Literally the first thing we did was walk headlong into a mother giraffe and her calf.

They were so close!  
I laughed afterwards, because as soon as I realized there was an animal in front of me with her young, I did exactly what years of overnight camp in the Rockies has taught me to do when you meet a bear: I started a conversation.

"Hey giraffe-raffe-raffe... We're just hanging out over here... good to meet you... I see you're a little surprised too..."

The Academic found this all very entertaining.

Then we found some zebras!

Hiding wisely in the shade. That is a small herd of water buffalo behind them, as well. 
And THEN we startled an incredibly indignant ostrich.

Having now encountered one outside of a zoo, I can honestly say that I don't know if it's possible to be an ostrich with dignity. They're really very ruffley, awkward birds. 
Last but not least, we met what we thought was a springbok. 

The suspected springbok. Springboks are actually quite graceful looking creatures, but this one was a little thickly-set and dull in colouring to be a real springbok.
However, upon googling springboks once we got back, we're now fairly certain they were actually some other sort of deer-like savannah animal.

At no point before we arrived was I expecting there to be anything more exciting than some sort of bird. Guys, I am now 9000% sure that I am in Africa. Casually running into a giraffe is about the most happily African thing I can think of.

Deer in the headlights! There was an area at the start of the route set up for groups to come braai, and the whole place was done up with skulls and antlers.
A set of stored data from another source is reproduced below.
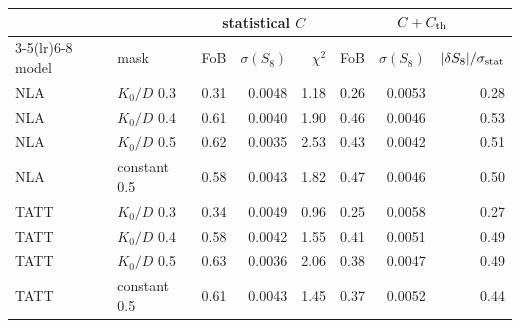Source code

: \begin{tabular}{llrrrrrr}\toprule
 & & \multicolumn{3}{c}{statistical $C$} & \multicolumn{3}{c}{$C + C_{\rm th}$}\\ \cmidrule(lr){3-5}\cmidrule(lr){6-8}
model & mask & FoB & $\sigma(S_8)$ & $\chi^2$ & FoB & $\sigma(S_8)$ & $|\delta S_8|/\sigma_{\rm stat}$\\ \midrule
NLA & $K_0/D$ 0.3 & 0.31 & 0.0048 & 1.18 & 0.26 & 0.0053 & 0.28\\
NLA & $K_0/D$ 0.4 & 0.61 & 0.0040 & 1.90 & 0.46 & 0.0046 & 0.53\\
NLA & $K_0/D$ 0.5 & 0.62 & 0.0035 & 2.53 & 0.43 & 0.0042 & 0.51\\
NLA & constant 0.5 & 0.58 & 0.0043 & 1.82 & 0.47 & 0.0046 & 0.50\\
TATT & $K_0/D$ 0.3 & 0.34 & 0.0049 & 0.96 & 0.25 & 0.0058 & 0.27\\
TATT & $K_0/D$ 0.4 & 0.58 & 0.0042 & 1.55 & 0.41 & 0.0051 & 0.49\\
TATT & $K_0/D$ 0.5 & 0.63 & 0.0036 & 2.06 & 0.38 & 0.0047 & 0.49\\
TATT & constant 0.5 & 0.61 & 0.0043 & 1.45 & 0.37 & 0.0052 & 0.44\\
\bottomrule\end{tabular}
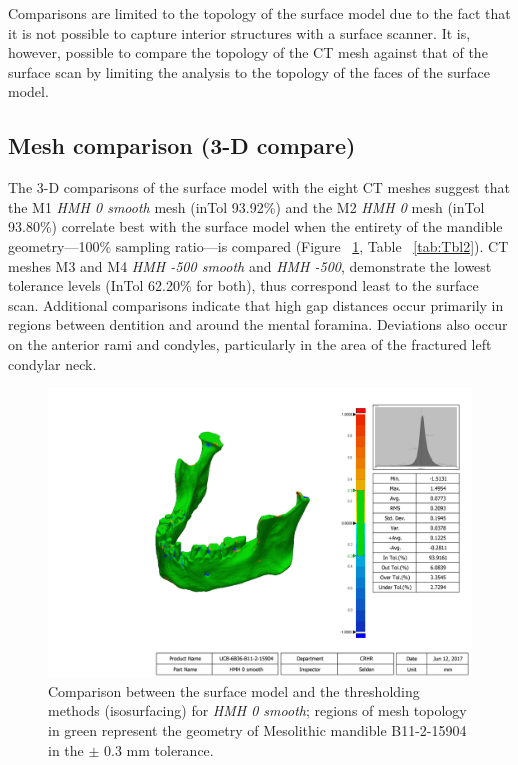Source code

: \documentclass[review]{elsarticle}
\begin{document}
Comparisons are limited to the topology of the surface model due to the fact that it is not possible to capture interior structures with a surface scanner. It is, however, possible to compare the topology of the CT mesh against that of the surface scan by limiting the analysis to the topology of the faces of the surface model. 

\subsection*{Mesh comparison (3-D compare)}

The 3-D comparisons of the surface model with the eight CT meshes suggest that the M1 \textit{HMH 0 smooth} mesh (inTol 93.92\%) and the M2 \textit{HMH 0} mesh (inTol 93.80\%) correlate best with the surface model when the entirety of the mandible geometry---100\% sampling ratio---is compared (Figure ~\ref{fig:Fig3}, Table ~\ref{tab:Tbl2}). CT meshes M3 and M4 \textit{HMH -500 smooth} and \textit{HMH -500}, demonstrate the lowest tolerance levels (InTol 62.20\% for both), thus correspond least to the surface scan. Additional comparisons indicate that high gap distances occur primarily in regions between dentition and around the mental foramina. Deviations also occur on the anterior rami and condyles, particularly in the area of the fractured left condylar neck. 

\begin{figure}[ht]\centering
\includegraphics[width=\linewidth]{Fig3}
\caption{Comparison between the surface model and the thresholding methods (isosurfacing) for \textit{HMH 0 smooth}; regions of mesh topology in green represent the geometry of Mesolithic mandible B11-2-15904 in the $\pm$ 0.3 mm tolerance.}
\label{fig:Fig3}
\end{figure}
\end{document}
Can we take a moment to appreciate how heavy those must have been for the animal that had to carry them around?
The whole hike was marked with these little yellow boot prints, which was novel from a Canadian perspective. 9/10 times you don’t really need a trail marker in Canada, at least in my experience. The trails themselves tend to wind through trees, and as a result are fairly obvious. That was not the case here. Everything was ruggedly red, and the plant life was gorgeous, but scrubby. All of this made staying on the trail a bit of a trial-and-error endeavour until we found the first yellow boot print.

Following the yellow footprint road.
Anyway, after the weekend The Academic and I both went back to work. I am becoming more familiar with what exactly LHR can and cannot do (which is satisfying) and how that impacts the human beings in front of me (which is often not satisfying). What I’ve been particularly surprised by (legally) is how often we run into cases of people becoming stateless. It was less than a year ago that I sat in a classroom and asked one of my very qualified professors several questions about how citizenship is inherited, chosen, or bestowed upon a person; and how it can be lost. The short answer was “It’s not common to become stateless in anything but extreme circumstances. You’re probably never going to run into it.”

I’m running into it, and I just need to let you all know that it’s not ok. The world is filled with literally billions of people. Surely someone out there has already started to put their mind to how to solve this issue. Especially for minors. At some point I am going to have to sit down with Quicklaw and dig into it. (Just in case this also happens to be a burning question that keeps you up at night, stay posted.)

More decorative dead things at the braai-pit. 
The wildlife at home is slightly less exotic than Groenkloof, but it is definitely affectionate enough to mitigate some of the emotional labour I do at work. Roman, for one, is the lovely fellow who greets me enthusiastically at the gate, and never fails to arrive on the scene when I have an avocado in hand.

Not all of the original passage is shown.